McCallister is being visited by an editor, Julia Hart, whose publisher is interested in reprinting The White Murders. To that end, she reads aloud each short mystery, and then she and Grant discuss the stories, including whatever slight discrepancies there might be in each one.

After each story, a new element of detective fiction is discussed: suspects, a detective, a killer or killers.  How these elements intersect provides the various, as McAllister calls them, permutations of detective fiction.  Each story provides a different example, some very clearly based on Agatha Christie’s novels. Because Christie was responsible for creating many of the tropes of detective fiction – most famously: everyone is the killer, the narrator is the killer, and everyone is killed – these are some of the tropes chosen by Pavesi in his clever, bitter little stories.

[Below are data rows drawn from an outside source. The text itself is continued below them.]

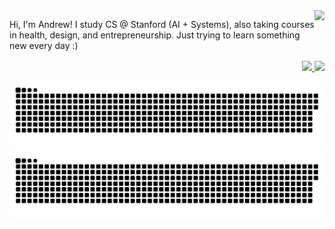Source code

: <!-- <img src="src/banner-github-profile.png"> -->

<img align="right" style="margin-bottom:1rem;" src="https://github-readme-stats.vercel.app/api?username=drewsungg&hide=stars&show_icons=true&card_width=250&theme=city_lights">

<p>Hi, I'm Andrew! I study CS @ Stanford (AI + Systems), also taking courses in health, design, and entrepreneurship. Just trying to learn something new every day :) </p>

<p align="right" style="margin-top:1rem;">
    <a href="https://instagram.com/drewsungg" target="_blank" rel="noopener">
        <img src="https://img.shields.io/badge/Instagram-E4405F?style=for-the-badge&logo=instagram&logoColor=FFF">
    </a>
    <a href="https://linkedin.com/in/drewsungg/" target="_blank" rel="noopener">
        <img src="https://img.shields.io/badge/Linkedin-0A66C2?style=for-the-badge&logo=linkedin&logoColor=FFF">
    </a>
</p>

![GitHub Snake Light](https://raw.githubusercontent.com/drewsungg/drewsungg/output/github-contribution-grid-snake.svg#gh-light-mode-only)
![GitHub Snake dark](https://raw.githubusercontent.com/drewsungg/drewsungg/output/github-contribution-grid-snake-dark.svg#gh-dark-mode-only)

As the book progresses, Julia also quizzes Grant about himself – why does he live alone on a remote island?  Why has he never written anything else?  Why does he have such a hazy memory of stories he, after all, has written, even if twenty years ago?

There are so many calls and references to other mysteries within the pages of this book that to truly appreciate it I think you almost have to be a lifelong, hardcore lover of the genre.  (The setting and time period made me think of Mary Stewart’s romantic 1962 novel The Moonspinners).  The stories, however, are vivid in and of themselves.

And the clever story within a story, Julia’s editing and questioning of Grant himself, creates yet another permutation of the book.  Some of the stories are stronger than others.  My personal favorite was the one based on Christie’s And Then There Were None (1939).  Pavesi takes it one further by having a family close enough to the death island to wonder what’s happening there, enough to make them go and investigate. He creates observers for us, as readers, to observe.

Because the book sets itself smack in the middle of the golden age of detective fiction – a time when Christie, Sayers and others were writing – and then self consciously looks back at the 40’s not from the present but instead from the late 1960’s, the perceptions then are filtered once again by our own in the present day. Pavesi is placing us at one remove from the pleasure of pure narrative storytelling and inviting us, instead, to consider and analyze detective fiction.  I think his ultimate question is, what makes detective fiction so enjoyable?

The book asks the reader if the detective novel has worn itself out.  I think we can answer a resounding “no”, as long as books as clever and memorable as this one continue to be written. The permutations of suspects, detective and killer continue to fascinate us, as do the resolution and answers provided by the mystery novel.  The Eighth Detective does not disappoint, as it presents these elements as well as providing the reader with a more than delicious resolution.  This is the kind of book you may want to read again the minute you finish it.